Chi viene da noi invece arriva dalla campagna, come si diceva un tempo.
Però sono libertà limitate a pochi paesi, come il permesso alle donne di guidare l'auto in arabia saudita dal 2018 mi pare
 

jack-jackson

Utente di lunga data
Ha una composizione demografica sempre più uniforme e tende verso la monoenticità; la minoranza araba, che è composta da arabi musulmani e arabi cristiani, oltre a poco altro, si è via via ridotta.
Ma la popolazione ebraica non è omogenea. In mezzo a tutto questo, c'è una componente di ebraismo ortodosso che è in grossa crescita, che si trova soprattutto a Gerusalemme, ma anche in altre zone. Ho visitato piuttosto bene il paese.
Certo te che ci sei stata avrai visitato le grandi città immagino ma noi, almeno io, vedo quel che fanno vedere nei giornali e notiziari ovvero grandi centri del paese, ma se ci si sposta fuori la varietà etnica non è la stessa, o no ?
 

danny

Utente di lunga data
Ma anche no, non avendo il passaporto israeliano; al limite gli arabi israeliani, ma non sono soggetti alla leva obbligatoria e quelli che si arruolano volontari sono casi particolari.
Arabi israeliani, certo.
La denominazione di palestinesi è la loro, il termine arabi israeliani è più per Israele.
Il servizio di leva è volontario come per gli ebrei ortodossi, che invece sono dispensati.
Idem per i beduini.


 

Nicky

Utente di lunga data
Arabi israeliani, certo.
La denominazione di palestinesi è loro, il termine arabi israeliani è più per Israele.
Il servizio di leva è volontario come per gli ebrei ortodossi, che invece sono dispensati.
No, significano cose diverse.
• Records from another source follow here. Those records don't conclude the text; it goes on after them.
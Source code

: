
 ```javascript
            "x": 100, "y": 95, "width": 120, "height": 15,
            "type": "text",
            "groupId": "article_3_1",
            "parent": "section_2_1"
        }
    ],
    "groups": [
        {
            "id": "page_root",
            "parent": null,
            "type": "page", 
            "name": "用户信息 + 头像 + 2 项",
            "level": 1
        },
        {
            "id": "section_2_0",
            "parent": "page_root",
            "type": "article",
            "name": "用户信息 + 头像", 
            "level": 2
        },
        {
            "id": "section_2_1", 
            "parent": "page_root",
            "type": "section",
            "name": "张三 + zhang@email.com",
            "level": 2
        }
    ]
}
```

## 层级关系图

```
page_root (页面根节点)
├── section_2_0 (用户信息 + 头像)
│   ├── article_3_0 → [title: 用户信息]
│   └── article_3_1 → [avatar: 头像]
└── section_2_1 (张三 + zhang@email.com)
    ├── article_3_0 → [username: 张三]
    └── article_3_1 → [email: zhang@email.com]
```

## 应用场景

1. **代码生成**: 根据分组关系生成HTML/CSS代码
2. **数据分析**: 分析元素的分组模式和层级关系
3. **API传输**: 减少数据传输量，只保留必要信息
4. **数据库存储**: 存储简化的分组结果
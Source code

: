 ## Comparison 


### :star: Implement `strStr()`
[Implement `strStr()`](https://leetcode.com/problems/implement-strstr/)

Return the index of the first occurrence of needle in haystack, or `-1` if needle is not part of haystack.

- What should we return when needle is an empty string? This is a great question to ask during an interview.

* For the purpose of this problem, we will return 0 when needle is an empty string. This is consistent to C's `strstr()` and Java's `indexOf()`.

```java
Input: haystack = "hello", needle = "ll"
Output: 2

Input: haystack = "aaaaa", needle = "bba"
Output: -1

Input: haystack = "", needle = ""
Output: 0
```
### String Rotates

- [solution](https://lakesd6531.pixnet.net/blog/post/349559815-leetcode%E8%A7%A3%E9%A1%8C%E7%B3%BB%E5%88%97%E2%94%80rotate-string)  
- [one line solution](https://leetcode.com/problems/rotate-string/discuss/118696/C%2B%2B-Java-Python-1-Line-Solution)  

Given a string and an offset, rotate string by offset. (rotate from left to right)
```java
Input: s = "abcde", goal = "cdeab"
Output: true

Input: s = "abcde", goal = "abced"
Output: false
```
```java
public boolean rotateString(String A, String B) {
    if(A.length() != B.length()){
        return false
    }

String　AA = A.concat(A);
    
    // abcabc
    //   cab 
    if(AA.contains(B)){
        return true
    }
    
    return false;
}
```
Per arabi israeliani si intendono le persone che hanno la cittadinanza israeliana, ma non sono ebrei. Per palestinesi si intende anche tutta una popolazione che non ha la cittadinanza israeliana e sono nei territori occupati o in quei pochi territori liberi.
Il servizio di leva è obbligatorio per tutti gli israeliani ebrei, ad eccezione di una parte di ortodossi, che sono dispensati (è obbligatorio anche per loro, ma hanno un'esenzione). Non è, invece, obbligatorio, né incentivato per gli israeliani arabi, musulmani o cristiani che siano.
 

Nicky

Utente di lunga data
Certo te che ci sei stata avrai visitato le grandi città immagino ma noi, almeno io, vedo quel che fanno vedere nei giornali e notiziari ovvero grandi centri del paese, ma se ci si sposta fuori la varietà etnica non è la stessa, o no ?
No, ci sono zone in cui c'è qualche arabo in più e qualche zona meno, ma non c'è grande differenza tra le parti. Non è un paese grande, si gira.
 

hammer

Utente di lunga data
Continuo ad avere fede in Odino e Thor.
Fanatici monoteisti seguaci di Abramo continuate a scannarvi.